World Health Organization on Processed Meat/Cancer Link After ‘Bacon-gate’
Bacons and hotdogs have been on headlines for several days after being proclaimed as cancer causing foods. The World Health Organization (WHO) has released a statement categorizing processed meat as human carcinogen. This classification is the same with other cancer causing substances as tobacco and asbestos.
WHO emphasized the report from IACR (International Agency of Cancer Research) last week. It said, “does not ask people to stop eating processed meats”; rather, it indicated “that reducing consumption of these products can reduce the risk of colorectal cancer.”
Furthermore, WHO goes online for a question-and-answer document. It also made a tweet concerning the facts presented about cancer causing processed meats. However, 4 days before the tweets had been made, on Twitter, hashtag #JeSuisBacon had been trending and made great buzz on many headlines after IACR published the report.
To clarify, WHO pointed in a Q&A document such substances are not all equally dangerous even though processed meats are categorized as human carcinogens. WHO stated in an addition, “The IARC classifications describe the strength of the scientific evidence about an agent being a cause of cancer, rather than assessing the level of risk.”
This just means that hot dogs and cigarettes have different risks, which lead confusion on the issue to what is known today as “Bacon-gate.”

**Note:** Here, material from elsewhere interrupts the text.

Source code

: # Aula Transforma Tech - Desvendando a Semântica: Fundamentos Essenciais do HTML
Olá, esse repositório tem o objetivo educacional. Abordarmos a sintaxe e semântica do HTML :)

An independent academic research organization Global Burden of Disease Project released a statement saying that throughout the world about 34,000 death tolls per year are caused from cancer, these are attributable from processed meat, and red meat caused 50,000 cancer deaths in an annual record worldwide.
The WHO said that on the other hand, cigarette smoking kills about 1 million persons per year globally and alcohol consumption 600,000 and about 200,000 died due to air pollution in a year.

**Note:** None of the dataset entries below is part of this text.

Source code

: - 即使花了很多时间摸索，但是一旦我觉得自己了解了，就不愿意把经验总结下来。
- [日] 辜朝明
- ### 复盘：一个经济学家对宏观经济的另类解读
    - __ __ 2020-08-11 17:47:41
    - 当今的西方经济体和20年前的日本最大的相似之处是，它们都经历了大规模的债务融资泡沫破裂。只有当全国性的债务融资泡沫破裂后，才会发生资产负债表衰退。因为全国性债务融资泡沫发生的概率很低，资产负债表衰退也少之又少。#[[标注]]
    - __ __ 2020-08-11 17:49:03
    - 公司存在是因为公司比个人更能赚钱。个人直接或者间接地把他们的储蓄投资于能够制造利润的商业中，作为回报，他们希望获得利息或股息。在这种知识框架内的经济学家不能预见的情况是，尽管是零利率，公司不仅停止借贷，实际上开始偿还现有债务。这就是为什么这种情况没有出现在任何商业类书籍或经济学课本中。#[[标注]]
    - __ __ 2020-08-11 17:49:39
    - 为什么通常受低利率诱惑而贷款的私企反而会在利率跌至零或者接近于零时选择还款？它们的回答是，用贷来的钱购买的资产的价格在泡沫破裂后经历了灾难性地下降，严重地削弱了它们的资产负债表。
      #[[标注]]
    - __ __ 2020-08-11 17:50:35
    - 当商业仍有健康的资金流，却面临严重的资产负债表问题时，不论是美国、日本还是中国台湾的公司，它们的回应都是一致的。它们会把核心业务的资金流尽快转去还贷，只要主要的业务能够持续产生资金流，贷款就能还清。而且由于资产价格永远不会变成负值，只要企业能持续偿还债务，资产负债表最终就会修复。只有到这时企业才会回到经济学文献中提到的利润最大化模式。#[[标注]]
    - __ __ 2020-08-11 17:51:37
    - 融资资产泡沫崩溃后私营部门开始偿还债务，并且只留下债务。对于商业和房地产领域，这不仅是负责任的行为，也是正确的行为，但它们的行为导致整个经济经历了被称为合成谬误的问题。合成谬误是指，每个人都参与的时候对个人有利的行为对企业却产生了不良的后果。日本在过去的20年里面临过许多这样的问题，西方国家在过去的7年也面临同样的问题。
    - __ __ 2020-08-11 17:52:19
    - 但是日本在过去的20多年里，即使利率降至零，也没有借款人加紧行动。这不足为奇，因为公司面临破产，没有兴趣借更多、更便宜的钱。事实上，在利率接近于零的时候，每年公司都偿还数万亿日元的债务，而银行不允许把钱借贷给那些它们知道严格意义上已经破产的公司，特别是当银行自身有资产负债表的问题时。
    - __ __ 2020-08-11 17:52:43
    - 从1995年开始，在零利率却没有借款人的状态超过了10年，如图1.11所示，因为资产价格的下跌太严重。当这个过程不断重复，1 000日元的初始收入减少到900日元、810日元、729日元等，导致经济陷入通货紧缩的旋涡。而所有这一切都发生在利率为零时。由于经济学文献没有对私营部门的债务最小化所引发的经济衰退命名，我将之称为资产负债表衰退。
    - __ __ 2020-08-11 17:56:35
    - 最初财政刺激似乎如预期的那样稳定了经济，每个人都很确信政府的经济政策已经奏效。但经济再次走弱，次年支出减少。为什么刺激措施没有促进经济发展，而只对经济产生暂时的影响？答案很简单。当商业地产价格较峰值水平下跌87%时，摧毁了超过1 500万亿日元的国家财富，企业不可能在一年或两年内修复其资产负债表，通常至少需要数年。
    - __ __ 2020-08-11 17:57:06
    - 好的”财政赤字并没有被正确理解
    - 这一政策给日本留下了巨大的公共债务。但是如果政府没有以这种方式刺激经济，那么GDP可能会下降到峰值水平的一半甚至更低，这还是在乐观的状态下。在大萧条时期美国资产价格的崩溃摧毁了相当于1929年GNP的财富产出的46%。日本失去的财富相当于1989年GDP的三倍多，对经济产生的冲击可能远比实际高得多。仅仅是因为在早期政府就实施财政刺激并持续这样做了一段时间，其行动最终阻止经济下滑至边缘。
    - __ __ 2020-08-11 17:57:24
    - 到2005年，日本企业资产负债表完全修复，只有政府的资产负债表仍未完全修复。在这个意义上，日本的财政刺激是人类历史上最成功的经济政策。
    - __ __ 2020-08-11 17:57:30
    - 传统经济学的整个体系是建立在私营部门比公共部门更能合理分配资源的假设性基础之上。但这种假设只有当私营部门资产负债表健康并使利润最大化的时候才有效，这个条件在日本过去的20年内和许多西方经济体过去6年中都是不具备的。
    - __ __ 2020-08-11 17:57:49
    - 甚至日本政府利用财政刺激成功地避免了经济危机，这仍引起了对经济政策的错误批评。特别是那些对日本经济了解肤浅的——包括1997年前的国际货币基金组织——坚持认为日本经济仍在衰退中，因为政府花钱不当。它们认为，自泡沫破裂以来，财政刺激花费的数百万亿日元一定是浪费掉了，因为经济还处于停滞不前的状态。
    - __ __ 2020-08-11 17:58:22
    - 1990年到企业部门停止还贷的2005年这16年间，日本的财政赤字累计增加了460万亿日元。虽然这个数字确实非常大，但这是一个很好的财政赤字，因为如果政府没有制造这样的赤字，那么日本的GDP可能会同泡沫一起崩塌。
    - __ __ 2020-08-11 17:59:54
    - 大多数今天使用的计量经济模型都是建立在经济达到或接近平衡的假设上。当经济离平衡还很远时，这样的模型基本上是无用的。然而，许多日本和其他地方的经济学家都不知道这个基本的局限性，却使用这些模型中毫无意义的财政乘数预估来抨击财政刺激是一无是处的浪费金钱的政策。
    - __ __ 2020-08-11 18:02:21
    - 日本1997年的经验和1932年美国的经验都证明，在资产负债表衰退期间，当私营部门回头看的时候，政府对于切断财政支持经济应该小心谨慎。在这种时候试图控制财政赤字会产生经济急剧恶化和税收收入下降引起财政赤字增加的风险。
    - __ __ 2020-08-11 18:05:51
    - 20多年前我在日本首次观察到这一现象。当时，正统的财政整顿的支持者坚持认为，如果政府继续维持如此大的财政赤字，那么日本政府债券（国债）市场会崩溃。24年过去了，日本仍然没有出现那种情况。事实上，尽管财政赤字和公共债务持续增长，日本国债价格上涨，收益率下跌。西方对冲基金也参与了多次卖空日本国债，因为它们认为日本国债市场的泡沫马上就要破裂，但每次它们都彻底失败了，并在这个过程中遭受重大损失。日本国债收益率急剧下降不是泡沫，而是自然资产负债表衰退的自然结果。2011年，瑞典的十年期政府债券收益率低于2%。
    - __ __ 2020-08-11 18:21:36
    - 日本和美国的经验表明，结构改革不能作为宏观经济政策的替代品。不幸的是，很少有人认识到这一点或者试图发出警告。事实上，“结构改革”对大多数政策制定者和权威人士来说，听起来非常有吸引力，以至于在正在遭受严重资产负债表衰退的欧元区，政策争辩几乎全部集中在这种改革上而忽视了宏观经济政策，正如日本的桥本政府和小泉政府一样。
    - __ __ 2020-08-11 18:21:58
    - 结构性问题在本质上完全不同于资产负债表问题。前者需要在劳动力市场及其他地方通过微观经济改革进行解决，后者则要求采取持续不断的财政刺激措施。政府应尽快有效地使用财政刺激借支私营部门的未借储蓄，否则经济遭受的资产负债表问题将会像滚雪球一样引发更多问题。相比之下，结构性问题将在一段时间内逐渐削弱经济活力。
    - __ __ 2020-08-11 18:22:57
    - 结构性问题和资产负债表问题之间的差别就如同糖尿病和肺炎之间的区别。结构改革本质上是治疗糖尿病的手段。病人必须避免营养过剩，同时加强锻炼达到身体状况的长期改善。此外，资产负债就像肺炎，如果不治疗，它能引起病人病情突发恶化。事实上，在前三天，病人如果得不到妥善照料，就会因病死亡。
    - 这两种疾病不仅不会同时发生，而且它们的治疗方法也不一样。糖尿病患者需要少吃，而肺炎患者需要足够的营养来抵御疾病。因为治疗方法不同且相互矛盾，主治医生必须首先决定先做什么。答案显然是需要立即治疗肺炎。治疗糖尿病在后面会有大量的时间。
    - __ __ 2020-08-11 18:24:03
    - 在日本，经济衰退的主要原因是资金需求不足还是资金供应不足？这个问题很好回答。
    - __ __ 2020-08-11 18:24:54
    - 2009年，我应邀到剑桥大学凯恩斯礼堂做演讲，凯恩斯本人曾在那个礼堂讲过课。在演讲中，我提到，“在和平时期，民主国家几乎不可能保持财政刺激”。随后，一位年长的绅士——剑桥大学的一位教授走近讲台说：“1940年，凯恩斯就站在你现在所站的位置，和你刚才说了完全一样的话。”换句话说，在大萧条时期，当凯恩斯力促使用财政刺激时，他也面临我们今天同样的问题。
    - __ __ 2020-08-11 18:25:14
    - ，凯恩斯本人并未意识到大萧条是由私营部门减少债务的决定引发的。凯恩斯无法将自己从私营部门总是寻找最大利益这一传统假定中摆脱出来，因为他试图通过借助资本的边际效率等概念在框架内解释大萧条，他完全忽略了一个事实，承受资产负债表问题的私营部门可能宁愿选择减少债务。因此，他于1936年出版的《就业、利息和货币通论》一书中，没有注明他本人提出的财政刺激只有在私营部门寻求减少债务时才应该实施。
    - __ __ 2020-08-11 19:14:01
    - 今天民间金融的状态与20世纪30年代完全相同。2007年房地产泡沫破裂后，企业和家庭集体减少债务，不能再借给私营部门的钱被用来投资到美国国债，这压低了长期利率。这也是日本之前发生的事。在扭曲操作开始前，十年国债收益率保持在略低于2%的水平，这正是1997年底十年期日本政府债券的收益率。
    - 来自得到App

Also, WHO reiterated the estimates which was presented by IACR saying that “that every 50-g portion of processed meat eaten daily increases the risk for colorectal cancer by about 18%, and that 100 g of red meat could increase the risk for colorectal cancer by 18%.”
In a scienceblog, Cancer Research UK (CRUK) used UK population data in the research to give some absolute numbers. The research thereby showed that in UK colorectal cancer affects about 61 out of 1000 people. Accordingly, the lesser intake of processed meat, mean lower risk of acquiring cancer diseases. In a case of 1000 people, 56 cases of cancer are found out from the lower processed meat intake group. On the other hand, 66 cases of cancer cases out of 1000 people for high process meat intake.